The team operates in a research-driven environment with fast feedback loops, close proximity to trading, and a strong emphasis on measurable impact rather than theoretical modelling.

The Role:

  • Evaluate and analyse a wide range of alternative datasets (transactional, behavioural, geospatial, web-derived, etc.) to identify potential trading signals
  • Design and run experiments to assess data quality, stability, coverage and predictive power
  • Build statistical and machine learning models to transform raw alternative data into usable features and signals
  • Develop robust analytical frameworks to monitor signal decay, bias and performance over time
  • Communicate findings clearly to quantitative researchers and key stakeholders, influencing research and trading priorities

Experience/Skills Required:

  • A strong academic background in a quantitative field from a top-tier university
  • 2–5 years of experience in a data science or research role within a hedge fund, market maker, or investment bank
  • Demonstrated experience working with alternative data and assessing its real-world usefulness
  • Advanced Python skills and strong SQL capability for large-scale data analysis
  • A solid understanding of statistics, experimentation, and applied machine learning in noisy environments

Pre-Application:

  • Please do not apply if you are looking for a contract or remote work
  • Please ensure you meet the required experience section prior to applying
  • Allow 1-5 working days for a response to any job enquiry


Frequently asked questions

Q: What skills or qualities help someone succeed as a Data Scientist?

A: To succeed as a Data Scientist, one must possess core technical skills such as proficiency in programming languages like Python, R, or SQL, as well as expertise in machine learning algorithms, data visualization tools like Tableau or Power BI, and statistical modeling techniques. Additionally, strong soft skills like effective communication, collaboration, and problem-solving abilities, along with traits like curiosity, adaptability, and attention to detail, are crucial for success in this role.

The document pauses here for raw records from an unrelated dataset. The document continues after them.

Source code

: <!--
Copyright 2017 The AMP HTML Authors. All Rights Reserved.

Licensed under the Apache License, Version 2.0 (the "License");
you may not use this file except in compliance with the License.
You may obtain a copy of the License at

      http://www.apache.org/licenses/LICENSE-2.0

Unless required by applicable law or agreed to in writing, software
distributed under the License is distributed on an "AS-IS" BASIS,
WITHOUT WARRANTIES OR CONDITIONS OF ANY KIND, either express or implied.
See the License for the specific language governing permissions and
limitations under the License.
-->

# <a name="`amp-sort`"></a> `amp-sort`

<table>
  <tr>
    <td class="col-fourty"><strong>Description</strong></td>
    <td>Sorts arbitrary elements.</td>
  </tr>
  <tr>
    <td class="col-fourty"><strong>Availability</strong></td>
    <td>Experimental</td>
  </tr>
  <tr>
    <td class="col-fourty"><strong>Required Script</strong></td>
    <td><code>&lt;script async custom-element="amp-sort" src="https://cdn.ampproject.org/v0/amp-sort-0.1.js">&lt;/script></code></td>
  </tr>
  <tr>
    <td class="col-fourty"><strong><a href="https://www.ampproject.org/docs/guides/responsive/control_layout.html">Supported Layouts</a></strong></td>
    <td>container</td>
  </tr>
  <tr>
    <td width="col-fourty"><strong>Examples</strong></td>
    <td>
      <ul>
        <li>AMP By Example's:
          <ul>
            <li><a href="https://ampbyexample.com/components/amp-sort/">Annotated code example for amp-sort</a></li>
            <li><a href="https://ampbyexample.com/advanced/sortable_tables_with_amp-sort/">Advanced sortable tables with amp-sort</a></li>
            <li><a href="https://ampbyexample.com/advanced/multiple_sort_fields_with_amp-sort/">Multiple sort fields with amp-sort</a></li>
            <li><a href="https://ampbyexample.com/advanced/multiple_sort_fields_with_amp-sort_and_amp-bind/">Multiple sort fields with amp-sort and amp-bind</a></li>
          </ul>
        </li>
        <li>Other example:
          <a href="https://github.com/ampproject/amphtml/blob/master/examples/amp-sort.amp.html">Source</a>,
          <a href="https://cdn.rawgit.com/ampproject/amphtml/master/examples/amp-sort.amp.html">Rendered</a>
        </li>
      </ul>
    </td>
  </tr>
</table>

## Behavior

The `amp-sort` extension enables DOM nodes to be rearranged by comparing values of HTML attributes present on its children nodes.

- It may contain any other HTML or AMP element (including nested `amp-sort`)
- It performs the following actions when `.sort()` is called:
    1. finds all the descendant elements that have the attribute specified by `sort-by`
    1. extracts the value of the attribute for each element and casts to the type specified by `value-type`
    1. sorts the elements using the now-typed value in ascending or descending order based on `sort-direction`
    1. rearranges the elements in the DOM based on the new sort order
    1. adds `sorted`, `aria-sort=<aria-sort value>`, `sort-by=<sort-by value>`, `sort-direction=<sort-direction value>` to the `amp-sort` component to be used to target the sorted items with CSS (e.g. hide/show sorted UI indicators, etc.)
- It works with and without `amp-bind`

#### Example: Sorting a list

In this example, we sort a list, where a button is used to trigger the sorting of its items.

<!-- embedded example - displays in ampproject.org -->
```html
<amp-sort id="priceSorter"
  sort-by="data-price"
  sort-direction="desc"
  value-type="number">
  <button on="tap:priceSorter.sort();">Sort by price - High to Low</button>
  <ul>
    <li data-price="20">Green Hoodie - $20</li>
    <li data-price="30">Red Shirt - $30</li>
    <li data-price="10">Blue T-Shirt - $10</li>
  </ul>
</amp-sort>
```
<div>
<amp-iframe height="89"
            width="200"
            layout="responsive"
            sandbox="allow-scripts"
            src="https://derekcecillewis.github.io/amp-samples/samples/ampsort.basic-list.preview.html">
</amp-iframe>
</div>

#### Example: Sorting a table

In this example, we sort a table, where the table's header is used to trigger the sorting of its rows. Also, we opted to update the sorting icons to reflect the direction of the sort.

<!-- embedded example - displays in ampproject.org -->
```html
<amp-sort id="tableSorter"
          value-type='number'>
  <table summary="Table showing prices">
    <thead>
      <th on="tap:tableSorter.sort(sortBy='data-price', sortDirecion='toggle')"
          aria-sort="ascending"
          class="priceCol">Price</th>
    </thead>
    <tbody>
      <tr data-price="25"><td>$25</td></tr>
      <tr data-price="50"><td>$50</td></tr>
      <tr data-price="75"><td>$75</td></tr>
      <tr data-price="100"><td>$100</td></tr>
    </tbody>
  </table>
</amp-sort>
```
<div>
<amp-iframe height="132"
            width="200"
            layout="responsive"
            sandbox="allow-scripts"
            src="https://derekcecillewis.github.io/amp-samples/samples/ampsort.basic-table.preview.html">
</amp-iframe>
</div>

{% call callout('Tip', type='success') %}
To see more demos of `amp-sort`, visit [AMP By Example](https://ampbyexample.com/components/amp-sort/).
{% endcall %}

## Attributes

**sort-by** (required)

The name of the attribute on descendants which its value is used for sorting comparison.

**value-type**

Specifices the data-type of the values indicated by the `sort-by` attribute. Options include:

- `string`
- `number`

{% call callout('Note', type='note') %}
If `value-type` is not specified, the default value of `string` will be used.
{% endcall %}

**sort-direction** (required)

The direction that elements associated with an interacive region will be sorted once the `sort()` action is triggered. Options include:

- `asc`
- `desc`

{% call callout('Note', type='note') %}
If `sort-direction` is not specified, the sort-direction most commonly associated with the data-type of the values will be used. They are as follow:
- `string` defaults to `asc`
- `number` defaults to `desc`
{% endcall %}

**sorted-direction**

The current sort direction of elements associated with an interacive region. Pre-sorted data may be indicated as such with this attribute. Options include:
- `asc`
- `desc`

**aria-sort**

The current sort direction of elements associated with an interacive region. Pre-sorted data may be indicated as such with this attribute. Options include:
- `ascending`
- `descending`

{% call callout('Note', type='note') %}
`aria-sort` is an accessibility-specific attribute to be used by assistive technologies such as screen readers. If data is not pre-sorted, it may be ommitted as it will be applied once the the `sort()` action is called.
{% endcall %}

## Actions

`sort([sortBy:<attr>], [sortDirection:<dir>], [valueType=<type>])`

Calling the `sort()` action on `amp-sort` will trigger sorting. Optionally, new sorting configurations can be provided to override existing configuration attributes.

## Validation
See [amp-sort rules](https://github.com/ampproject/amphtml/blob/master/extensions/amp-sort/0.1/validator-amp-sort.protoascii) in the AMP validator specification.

By combining these technical and soft skills, Data Scientists can effectively extract insights from complex data, drive business decisions, and drive career growth through continuous learning and innovation.

Q: What is the career path for a Data Scientist?

A: A Data Scientist's typical career progression involves starting as a Junior Data Analyst or Data Scientist, where they develop foundational skills in data analysis, machine learning, and visualization. As they gain experience, they can move into mid-level roles such as Senior Data Scientist or Lead Data Analyst, where they take on more complex projects, mentor junior team members, and contribute to strategic decision-making. Ultimately, senior Data Scientists can transition into leadership positions like Director of Data Science or Chief Data Officer, or pursue specialized roles like Data Engineering or Artificial Intelligence Research Scientist, depending on their interests and skills.